GIROLAMO SICIOLANTE DA SERMONETA
Sermoneta 1521-Rome 1580
Madonna
oil on canvas, cm 33×21
The identification of the cardinal portrayed in profile in one of our paintings as the Venetian Pietro Bembo (1470-1547), a prominent intellectual of the sixteenth century, proves crucial for dating the works, as highlighted by Alessandro Nesi. The scholar has indeed demonstrated that Bembo’s effigy is clearly inspired by a celebratory medal, typically attributed to Danese Cattaneo and produced around 1547, the year of the litterateur’s death. This allows us to assert that our two paintings, although likely not conceived as a pendant but perhaps as part of a series, were executed after that date, in the second half of the century.
Nesi has identified the author of the two panels, which depict a bust of a Saint (or possibly an elderly Madonna) in addition to the portrait of Bembo, as Girolamo Siciolante, whom he describes as “one of the most valid and well-known exponents of Roman Michelangelesque classicism in the Counter-Reformation era.”

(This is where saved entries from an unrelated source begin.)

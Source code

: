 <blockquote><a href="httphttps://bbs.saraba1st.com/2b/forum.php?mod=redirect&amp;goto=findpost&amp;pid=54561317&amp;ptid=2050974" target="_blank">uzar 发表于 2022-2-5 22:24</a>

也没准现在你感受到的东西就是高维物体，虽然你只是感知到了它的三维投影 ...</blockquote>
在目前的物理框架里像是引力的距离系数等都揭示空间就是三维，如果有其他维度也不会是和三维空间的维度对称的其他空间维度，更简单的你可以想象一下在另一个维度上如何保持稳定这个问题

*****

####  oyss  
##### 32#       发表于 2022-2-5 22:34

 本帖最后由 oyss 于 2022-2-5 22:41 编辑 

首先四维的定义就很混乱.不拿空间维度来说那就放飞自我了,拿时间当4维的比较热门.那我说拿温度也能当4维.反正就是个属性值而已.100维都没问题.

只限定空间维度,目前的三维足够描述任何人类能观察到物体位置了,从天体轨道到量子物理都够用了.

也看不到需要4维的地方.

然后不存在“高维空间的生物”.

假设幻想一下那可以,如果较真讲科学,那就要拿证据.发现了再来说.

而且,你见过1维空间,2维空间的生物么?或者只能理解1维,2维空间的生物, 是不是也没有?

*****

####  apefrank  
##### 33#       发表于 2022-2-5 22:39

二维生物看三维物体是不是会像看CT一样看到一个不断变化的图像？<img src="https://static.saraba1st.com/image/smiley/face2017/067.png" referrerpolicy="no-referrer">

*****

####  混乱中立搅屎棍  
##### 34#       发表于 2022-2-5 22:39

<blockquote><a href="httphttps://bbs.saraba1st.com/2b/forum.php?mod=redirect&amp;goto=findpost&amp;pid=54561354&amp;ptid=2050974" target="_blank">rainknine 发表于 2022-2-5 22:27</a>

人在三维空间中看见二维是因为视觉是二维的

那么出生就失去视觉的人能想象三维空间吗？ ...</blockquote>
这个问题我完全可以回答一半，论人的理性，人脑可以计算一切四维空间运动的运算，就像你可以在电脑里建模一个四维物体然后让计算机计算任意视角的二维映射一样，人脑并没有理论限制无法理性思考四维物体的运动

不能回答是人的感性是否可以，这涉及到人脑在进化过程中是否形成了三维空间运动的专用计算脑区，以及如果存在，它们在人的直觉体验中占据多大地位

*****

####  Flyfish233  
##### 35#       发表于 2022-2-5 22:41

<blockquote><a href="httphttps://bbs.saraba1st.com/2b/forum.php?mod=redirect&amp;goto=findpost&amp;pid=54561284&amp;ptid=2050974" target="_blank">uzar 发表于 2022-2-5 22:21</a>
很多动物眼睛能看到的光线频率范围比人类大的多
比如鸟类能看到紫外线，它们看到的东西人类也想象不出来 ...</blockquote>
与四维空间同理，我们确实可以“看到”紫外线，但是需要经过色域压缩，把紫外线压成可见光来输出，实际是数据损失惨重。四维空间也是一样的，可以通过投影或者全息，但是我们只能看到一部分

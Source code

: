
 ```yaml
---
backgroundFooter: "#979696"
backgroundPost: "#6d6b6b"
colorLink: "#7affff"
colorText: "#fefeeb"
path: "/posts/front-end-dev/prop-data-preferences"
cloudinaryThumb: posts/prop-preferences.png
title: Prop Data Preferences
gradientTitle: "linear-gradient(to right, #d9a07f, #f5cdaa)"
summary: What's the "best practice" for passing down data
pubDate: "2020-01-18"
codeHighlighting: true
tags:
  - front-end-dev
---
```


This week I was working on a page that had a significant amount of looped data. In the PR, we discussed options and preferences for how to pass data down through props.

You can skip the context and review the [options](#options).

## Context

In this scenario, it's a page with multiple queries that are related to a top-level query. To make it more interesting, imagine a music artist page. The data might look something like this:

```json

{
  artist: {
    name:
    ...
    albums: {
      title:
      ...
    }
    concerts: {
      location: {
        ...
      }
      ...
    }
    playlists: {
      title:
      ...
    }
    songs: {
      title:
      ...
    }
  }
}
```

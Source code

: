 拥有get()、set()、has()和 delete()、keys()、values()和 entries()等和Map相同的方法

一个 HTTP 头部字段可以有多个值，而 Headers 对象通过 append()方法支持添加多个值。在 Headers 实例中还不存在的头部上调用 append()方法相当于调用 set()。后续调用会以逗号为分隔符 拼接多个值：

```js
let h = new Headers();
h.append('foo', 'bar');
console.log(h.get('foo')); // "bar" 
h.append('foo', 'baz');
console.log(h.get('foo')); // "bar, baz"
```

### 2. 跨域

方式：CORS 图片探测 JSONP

To support his attribution, Nesi proposes various comparisons for both figures. The male portrait, though derived from a medal and thus less stylistically conclusive, would, according to Nesi, recall one of the prophets flanking Christ on the left in the Transfiguration in the Roman church of Santa Maria in Aracoeli, with its “angular and sharp” features. Of considerable interest is also the comparison of the female head with those appearing in several works by Sermoneta, characterized by “the face with a long and sharp nose, a small mouth, and a prominent, rounded chin.” Among these, Nesi suggests the Saint Catherine of Alexandria about to be decapitated in the Cesi altarpiece in Santa Maria Maggiore in Rome, the Saint Agnes from the Sacred Conversation in Calcinate di Bergamo, and the Saint Catherine of Alexandria from the Sacred Conversation on the high altar of San Martino in Bologna. We also recall the Madonna present in the Holy Family with Saint John the Baptist formerly in the Volpi di Misurata collection in Rome, documented in the Zeri photo archive (n. 16225).
A portrait of Pietro Bembo similar to ours in composition, perhaps taken from the same medal but evidently by a different hand and attributed to the Venetian school, is documented in a private Roman collection.